Ubuntu on smartphones remains a totally theoretical proposition. But that hasn’t stopped Canonical from releasing a video showcasing all the cool things that Ubuntu could do if it did run on phones. Is the company getting ahead of itself, or is this a sign that Ubuntu might finally be poised to make the jump to the mobile world?
The quirky, animated video sings the praises of Ubuntu for smartphones in a quick, two-minute clip:
As the narrator points out, running Ubuntu on your phone would theoretically allow you to do lots of cool things that aren’t possible with most existing smartphones. Chief among them is powering an entire desktop PC setup — minus the actual PC — with your phone by connecting it to a monitor and other peripheral devices.
The video also suggests that as an operating system designed for general purpose computing, Ubuntu is better positioned than Android or iOS to meet the needs of people who who want to use their phones to get real work done, not just send texts or make calls — although Ubuntu will be able to do that too, we’re promised.
Fantasy and Reality
This is all great stuff. The only problem is that it’s totally fictional.
Ubuntu doesn’t currently work on any phone. The closest it comes is the Nexus 7 tablet, the device on which Canonical very recently managed to get Ubuntu up and running. Making Ubuntu compatible with generic smartphones would require loads more work. It’s an achievement that remains beyond the horizon for the time being.

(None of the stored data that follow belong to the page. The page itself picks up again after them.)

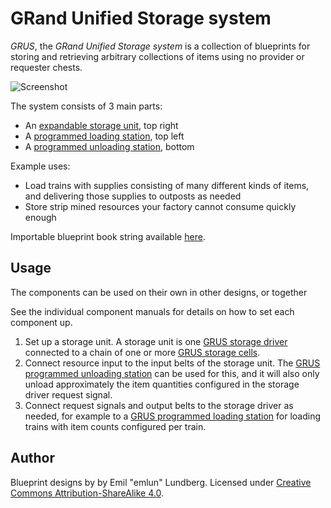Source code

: # GRand Unified Storage system

*GRUS*, the *GRand Unified Storage system* is a collection of blueprints for
storing and retrieving arbitrary collections of items using no provider or
requester chests.

![Screenshot](images/grus.png)

The system consists of 3 main parts:

- An [expandable storage unit][driver], top right
- A [programmed loading station][loading-station], top left
- A [programmed unloading station][unloading-station], bottom


Example uses:

- Load trains with supplies consisting of many different kinds of items, and
  delivering those supplies to outposts as needed
- Store strip mined resources your factory cannot consume quickly enough

Importable blueprint book string available [here][book].


## Usage

The components can be used on their own in other designs, or together

See the individual component manuals for details on how to set each component
up.

 1. Set up a storage unit. A storage unit is one [GRUS storage driver][driver]
    connected to a chain of one or more [GRUS storage cells][cell].
 2. Connect resource input to the input belts of the storage unit. The [GRUS
    programmed unloading station][unloading-station] can be used for this, and
    it will also only unload approximately the item quantities configured in
    the storage driver request signal.
 3. Connect request signals and output belts to the storage driver as needed,
    for example to a [GRUS programmed loading station][loading-station] for
    loading trains with item counts configured per train.


## Author

Blueprint designs by by Emil "emlun" Lundberg. Licensed under [Creative Commons
Attribution-ShareAlike 4.0][cc].

[driver]: storage-driver.md
[cell]: storage-cell.md
[loading-station]: programmed-loading-station.md
[unloading-station]: programmed-unloading-station.md
[book]: blueprint-book.txt
[cc]: https://creativecommons.org/licenses/by-sa/4.0/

And even if Ubuntu could be installed on phones, the Linux world currently lacks the applications for making it useful. Ubuntu might be able to place calls and send texts in an animated cartoon, but in real life, even if the hardware support were there, a lot of application and interface development would still be required to make Ubuntu phones usable for most people.
This isn’t to say that Ubuntu will never run on phones, or to deny the seriousness of Canonical’s expressed intention to make it do so. But I wonder whether the company might be setting itself up to disappoint users by drawing attention to a concept that, by all available indications, remains very distant from becoming reality.
If that’s the case, though, the damage will probably be minimal. The video currently has only a few hundred views, and its circulation will likely be limited to the geeks who seek it out because they’re already excited about Ubuntu. This may be exactly what Canonical intends as it seeks to fuel enthusiasm for an Ubuntu phone until it actually releases one.